### RECORD SET
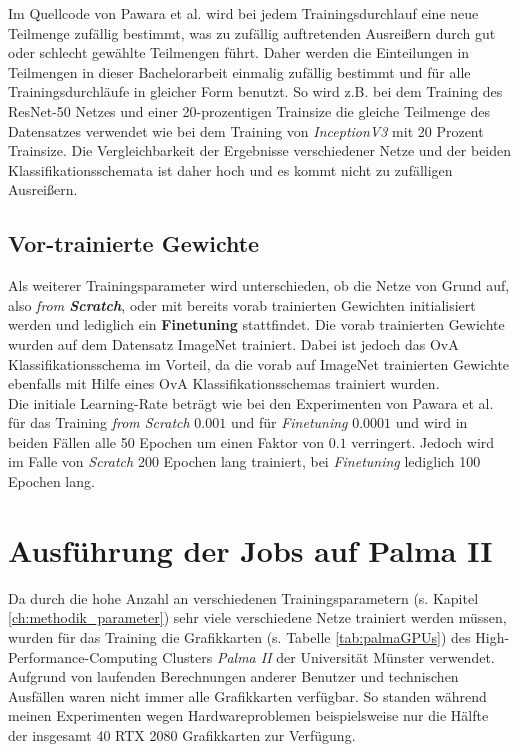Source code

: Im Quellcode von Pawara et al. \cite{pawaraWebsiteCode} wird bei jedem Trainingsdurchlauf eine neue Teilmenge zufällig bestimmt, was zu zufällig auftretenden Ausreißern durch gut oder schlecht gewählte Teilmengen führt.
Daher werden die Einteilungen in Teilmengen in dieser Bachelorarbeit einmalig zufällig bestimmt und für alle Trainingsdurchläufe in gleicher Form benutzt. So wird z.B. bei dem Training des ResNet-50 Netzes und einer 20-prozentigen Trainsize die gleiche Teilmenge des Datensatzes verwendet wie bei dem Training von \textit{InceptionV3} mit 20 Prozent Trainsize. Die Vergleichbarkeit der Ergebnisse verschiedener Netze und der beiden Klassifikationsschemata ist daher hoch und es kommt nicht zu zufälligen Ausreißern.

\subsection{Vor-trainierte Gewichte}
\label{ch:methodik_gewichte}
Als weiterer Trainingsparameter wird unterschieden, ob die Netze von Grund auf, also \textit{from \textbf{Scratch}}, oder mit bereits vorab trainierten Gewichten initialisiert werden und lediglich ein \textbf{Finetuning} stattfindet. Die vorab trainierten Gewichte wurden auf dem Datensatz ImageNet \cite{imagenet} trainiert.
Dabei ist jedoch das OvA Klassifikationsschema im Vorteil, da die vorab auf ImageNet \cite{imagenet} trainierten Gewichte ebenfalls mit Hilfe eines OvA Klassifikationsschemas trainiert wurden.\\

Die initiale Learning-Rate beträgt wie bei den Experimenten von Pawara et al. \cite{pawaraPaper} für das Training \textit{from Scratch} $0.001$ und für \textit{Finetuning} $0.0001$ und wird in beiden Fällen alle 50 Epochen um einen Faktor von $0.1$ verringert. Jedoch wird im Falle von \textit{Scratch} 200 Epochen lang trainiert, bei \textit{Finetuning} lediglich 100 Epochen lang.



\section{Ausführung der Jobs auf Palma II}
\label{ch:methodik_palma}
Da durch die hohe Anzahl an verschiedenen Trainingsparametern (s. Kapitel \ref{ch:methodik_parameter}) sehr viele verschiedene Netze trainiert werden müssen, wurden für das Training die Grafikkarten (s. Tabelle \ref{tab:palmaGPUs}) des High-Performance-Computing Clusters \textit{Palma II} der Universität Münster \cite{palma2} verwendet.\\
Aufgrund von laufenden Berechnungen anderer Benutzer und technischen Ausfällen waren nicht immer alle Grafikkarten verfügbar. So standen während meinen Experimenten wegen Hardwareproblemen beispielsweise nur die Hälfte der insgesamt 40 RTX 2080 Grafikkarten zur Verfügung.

==

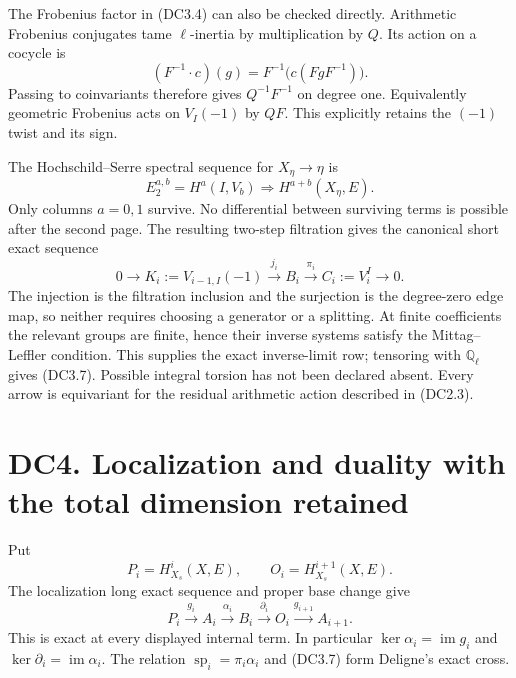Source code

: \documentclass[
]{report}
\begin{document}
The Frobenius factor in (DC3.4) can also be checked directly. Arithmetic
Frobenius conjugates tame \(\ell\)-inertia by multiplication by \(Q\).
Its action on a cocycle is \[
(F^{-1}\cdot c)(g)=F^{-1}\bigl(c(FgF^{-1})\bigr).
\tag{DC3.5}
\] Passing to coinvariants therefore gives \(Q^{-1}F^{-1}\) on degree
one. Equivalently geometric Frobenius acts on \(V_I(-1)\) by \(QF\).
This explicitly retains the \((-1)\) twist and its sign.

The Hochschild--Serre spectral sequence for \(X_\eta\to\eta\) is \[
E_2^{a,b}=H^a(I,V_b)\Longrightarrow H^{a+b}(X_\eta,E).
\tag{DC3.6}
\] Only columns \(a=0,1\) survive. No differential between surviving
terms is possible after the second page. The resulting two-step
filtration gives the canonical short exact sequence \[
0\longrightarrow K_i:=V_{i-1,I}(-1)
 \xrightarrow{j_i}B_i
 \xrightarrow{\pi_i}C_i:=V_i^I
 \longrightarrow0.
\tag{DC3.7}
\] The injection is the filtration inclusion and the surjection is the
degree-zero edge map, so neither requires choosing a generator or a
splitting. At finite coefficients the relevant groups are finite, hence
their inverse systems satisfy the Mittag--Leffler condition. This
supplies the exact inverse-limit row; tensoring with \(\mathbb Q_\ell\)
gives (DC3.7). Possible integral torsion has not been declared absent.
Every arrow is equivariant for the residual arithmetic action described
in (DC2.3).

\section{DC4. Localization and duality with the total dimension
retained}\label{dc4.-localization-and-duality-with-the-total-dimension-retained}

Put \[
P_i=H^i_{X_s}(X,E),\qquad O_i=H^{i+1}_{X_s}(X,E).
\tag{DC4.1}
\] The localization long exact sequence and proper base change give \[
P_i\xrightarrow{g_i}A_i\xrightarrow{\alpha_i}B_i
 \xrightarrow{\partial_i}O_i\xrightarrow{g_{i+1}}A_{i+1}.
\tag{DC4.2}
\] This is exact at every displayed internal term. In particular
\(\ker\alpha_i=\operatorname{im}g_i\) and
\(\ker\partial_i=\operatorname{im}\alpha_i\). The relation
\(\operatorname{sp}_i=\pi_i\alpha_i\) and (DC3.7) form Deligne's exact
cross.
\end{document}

==

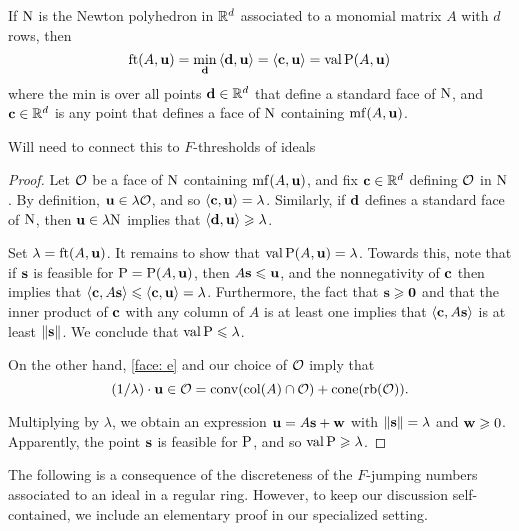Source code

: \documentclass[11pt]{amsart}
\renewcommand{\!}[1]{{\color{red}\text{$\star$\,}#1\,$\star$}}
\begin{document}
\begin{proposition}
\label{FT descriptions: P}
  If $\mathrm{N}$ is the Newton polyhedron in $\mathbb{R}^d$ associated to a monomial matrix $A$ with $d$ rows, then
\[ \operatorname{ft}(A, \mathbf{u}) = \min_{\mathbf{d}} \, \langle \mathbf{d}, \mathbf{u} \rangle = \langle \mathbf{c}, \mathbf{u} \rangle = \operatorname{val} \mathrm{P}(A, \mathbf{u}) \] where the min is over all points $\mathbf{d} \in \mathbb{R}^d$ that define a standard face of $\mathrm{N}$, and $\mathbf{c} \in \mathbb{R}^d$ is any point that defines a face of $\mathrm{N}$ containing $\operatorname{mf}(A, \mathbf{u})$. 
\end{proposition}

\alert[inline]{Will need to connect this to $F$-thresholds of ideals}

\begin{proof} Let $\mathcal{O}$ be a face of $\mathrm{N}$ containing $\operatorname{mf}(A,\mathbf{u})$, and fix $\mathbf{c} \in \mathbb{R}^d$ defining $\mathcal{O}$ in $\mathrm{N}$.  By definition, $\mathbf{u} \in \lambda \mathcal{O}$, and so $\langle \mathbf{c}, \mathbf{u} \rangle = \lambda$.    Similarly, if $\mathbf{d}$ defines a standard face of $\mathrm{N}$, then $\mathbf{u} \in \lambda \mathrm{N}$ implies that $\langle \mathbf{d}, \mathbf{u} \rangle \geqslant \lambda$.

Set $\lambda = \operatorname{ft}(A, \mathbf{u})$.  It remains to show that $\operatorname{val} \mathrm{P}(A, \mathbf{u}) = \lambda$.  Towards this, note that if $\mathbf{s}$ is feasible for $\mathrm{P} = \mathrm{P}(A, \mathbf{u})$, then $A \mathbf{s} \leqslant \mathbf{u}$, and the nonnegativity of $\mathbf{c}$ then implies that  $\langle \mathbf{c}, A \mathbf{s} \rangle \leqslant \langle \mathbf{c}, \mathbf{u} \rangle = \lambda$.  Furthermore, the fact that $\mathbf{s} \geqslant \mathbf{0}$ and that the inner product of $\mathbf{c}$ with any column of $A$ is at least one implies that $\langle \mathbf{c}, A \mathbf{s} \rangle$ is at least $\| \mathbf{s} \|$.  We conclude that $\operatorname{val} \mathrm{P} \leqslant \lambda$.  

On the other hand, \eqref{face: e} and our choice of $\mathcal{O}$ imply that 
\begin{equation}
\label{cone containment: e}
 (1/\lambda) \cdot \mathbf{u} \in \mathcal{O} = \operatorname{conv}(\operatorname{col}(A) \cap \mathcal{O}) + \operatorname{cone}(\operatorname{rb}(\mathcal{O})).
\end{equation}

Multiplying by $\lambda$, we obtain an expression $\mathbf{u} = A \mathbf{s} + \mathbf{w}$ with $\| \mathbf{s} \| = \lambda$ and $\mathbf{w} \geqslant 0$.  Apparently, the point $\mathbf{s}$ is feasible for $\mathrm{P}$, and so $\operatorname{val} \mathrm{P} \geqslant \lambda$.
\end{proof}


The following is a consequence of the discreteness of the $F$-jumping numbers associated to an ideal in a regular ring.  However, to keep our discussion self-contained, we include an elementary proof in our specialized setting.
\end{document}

### TASK DESCRIPTION
All that should be written out is the stretch of lines above between the one holding "degree-zero edge map, so" and the one holding "gives (DC3.7). Possible", inclusive, exactly as given.

### RESPONSE
degree-zero edge map, so neither requires choosing a generator or a
splitting. At finite coefficients the relevant groups are finite, hence
their inverse systems satisfy the Mittag--Leffler condition. This
supplies the exact inverse-limit row; tensoring with \(\mathbb Q_\ell\)
gives (DC3.7). Possible integral torsion has not been declared absent.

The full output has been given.